When an unexpected pairing takes off, transforming the comforts of everyday into portable nuggets of luxury.

For a generation that travels as much as we do, the modern traveller expresses a disproportionately large amount of dissatisfaction towards the experience. From snaking queues at immigration checkpoints, to the quality of food in airports, to the ever-shrinking amount of legroom available on airplanes, it’s strange how we’ve managed to embrace an activity that causes us so much unease.

Perhaps it’s a matter of us being too demanding: on top of being avid travellers, we’re also one of the unhappiest generations to have lived, expecting more satisfaction than the people and places around us can provide.

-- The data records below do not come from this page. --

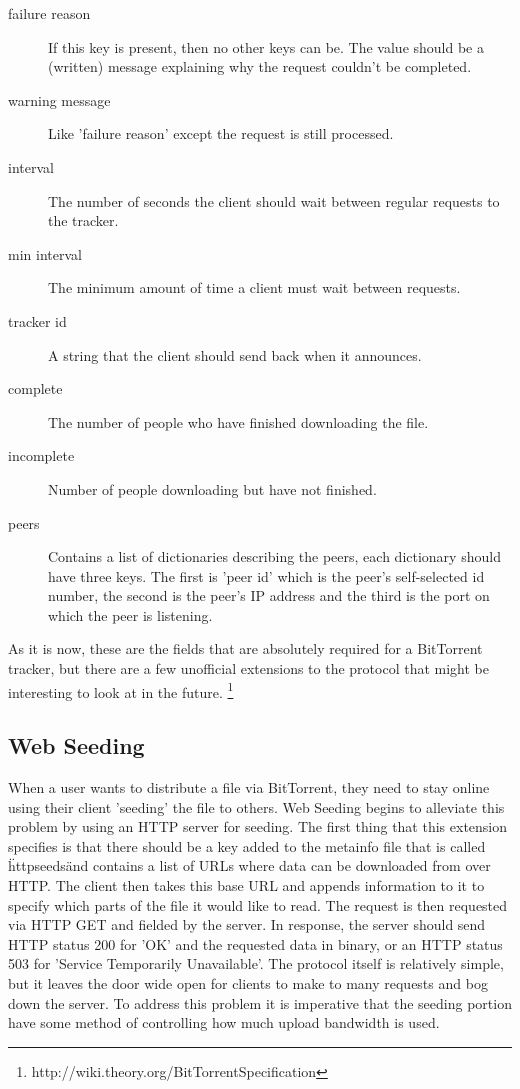 \documentclass[a4paper,12pt]{report}
\begin{document}
\begin{description}
\item[failure reason] If this key is present, then no other keys can be. The value should be a (written) message explaining why the request couldn't be completed.
\item[warning message] Like 'failure reason' except the request is still processed.
\item[interval] The number of seconds the client should wait between regular requests to the tracker.
\item[min interval] The minimum amount of time a client must wait between requests.
\item[tracker id] A string that the client should send back when it announces.
\item[complete] The number of people who have finished downloading the file.
\item[incomplete] Number of people downloading but have not finished.
\item[peers] Contains a list of dictionaries describing the peers, each dictionary should have three keys. The first is 'peer id' which is the peer's self-selected id number, the second is the peer's IP address and the third is the port on which the peer is listening.
\end{description}

As it is now, these are the fields that are absolutely required for a BitTorrent tracker, but there are a few unofficial extensions to the protocol that might be interesting to look at in the future. \footnote{http://wiki.theory.org/BitTorrentSpecification}



\subsection{Web Seeding}
When a user wants to distribute a file via BitTorrent, they need to stay online using their client 'seeding' the file to others.
Web Seeding begins to alleviate this problem by using an HTTP server for seeding.
The first thing that this extension specifies is that there should be a key added to the metainfo file that is called \"httpseeds\" and contains a list of URLs where data can be downloaded from over HTTP.
The client then takes this base URL and appends information to it to specify which parts of the file it would like to read.
The request is then requested via HTTP GET and fielded by the server.
In response, the server should send HTTP status 200 for 'OK' and the requested data in binary, or an HTTP status 503 for 'Service Temporarily Unavailable'. 
The protocol itself is relatively simple, but it leaves the door wide open for clients to make to many requests and bog down the server.
To address this problem it is imperative that the seeding portion have some method of controlling how much upload bandwidth is used.
\end{document}
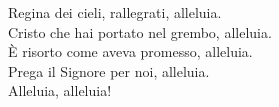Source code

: 
Regina dei cieli, rallegrati, alleluia.\\
Cristo che hai portato nel grembo, alleluia.\\
È risorto come aveva promesso, alleluia.\\
Prega il Signore per noi, alleluia.\\
Alleluia, alleluia!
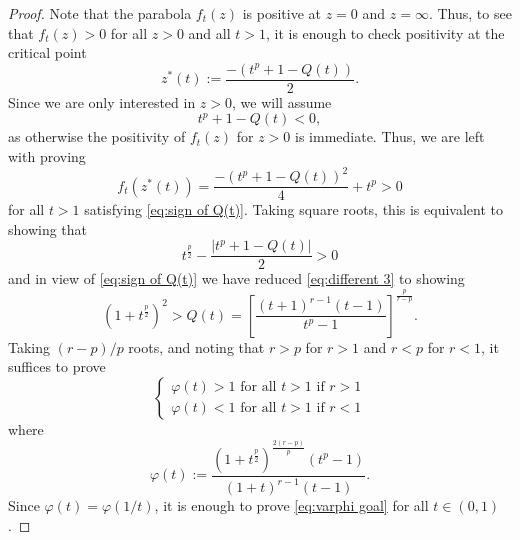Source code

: \documentclass[reqno, 10pt]{amsart}
\theoremstyle{plain}
\numberwithin{equation}{section}
\theoremstyle{definition}
\newtheorem*{induction hypothesis}{Induction hypothesis}
\theoremstyle{remark}
\begin{document}
\begin{proof}
Note that the parabola $f_t(z)$ is positive at $z=0$ and $z=\infty$. Thus, to see that $f_t(z)>0$ for all $z>0$ and all $t>1$, it is enough to check positivity at the critical point  
\[z^*(t) := \frac{-(t^p + 1 - Q(t))}{2}.\]
Since we are only interested in $z>0$, we will assume
\begin{equation}\label{eq:sign of Q(t)}
t^p + 1 - Q(t) < 0,
\end{equation}
as otherwise the positivity of $f_t(z)$ for $z>0$ is immediate. Thus, we are left with proving 
\begin{equation}\label{eq:different 3}
    f_t(z^*(t))=\frac{-(t^p + 1 - Q(t))^2}{4} + t^p > 0
\end{equation}
for all $t>1$ satisfying \eqref{eq:sign of Q(t)}. Taking square roots, this is equivalent to showing that
\begin{equation*}
t^\frac{p}{2} - \frac{ |t^p + 1-Q(t)|}{2} > 0
\end{equation*}
and in view of \eqref{eq:sign of Q(t)} we have reduced \eqref{eq:different 3} to showing 
\begin{equation*}
    (1+t^\frac{p}{2})^2 > Q(t)=\left[ \frac{(t+1)^{r-1} (t-1)}{t^p - 1} \right]^{\frac{p}{r-p}}.
\end{equation*}
Taking $(r-p)/p$ roots, and noting that $r>p$ for $r>1$ and $r < p$ for $r<1$, it suffices to prove
\begin{equation}\label{eq:varphi goal}
    \begin{cases}
        \varphi(t) > 1  \text{ for all $t >1$ if $r >1$} \\
        \varphi(t) < 1 \text{ for all $t>1$ if  $r <1$}
    \end{cases}
\end{equation}
where 
\[\varphi(t) := \frac{(1+t^\frac{p}{2})^{\frac{2(r-p)}{p}} (t^p-1)}{(1+t)^{r-1}(t-1)}.  \]
Since $\varphi(t) = \varphi(1/t)$, it is enough to prove \eqref{eq:varphi goal} for all $t\in (0,1)$. 





\end{proof}
\end{document}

It is somewhat ironic that we should demand the simple pleasures of home when the very idea of travelling involves leaving that behind.

With a little creativity, however, a novel combination of items can turn daily necessities into ideal travel companions, elevating one’s experience significantly. After all, some of today’s most sought after inventions have been created by putting together two or more seemingly unrelated functions—devices like the smartwatch, for instance, or 3D printing pens. In anticipation of the journeys we might embark on this holiday season, we find out more about MUJI to GO and discover ways to make travel as comfortable as life at home.

BEFORE A TRIP

Our enjoyment of a holiday can sometimes be determined by what we do before we travel,particularly when it comes to packing. It can be difficult to strike the right balance between having just enough and bringing more than we can carry, but by keeping our luggage organised, excess clothing and personal products can be spotted and removed promptly.

IN TRANSIT

Privacy is a precious commodity to have while in transit. Long haul flights or packed waiting lounges during bad weather delays often mean being in close proximity to a large group of grumpy strangers. To keep spirits up, a hooded jacket with a built-in eye mask gives the illusion of privacy, making it easier to fall asleep under less-than-perfect circumstances.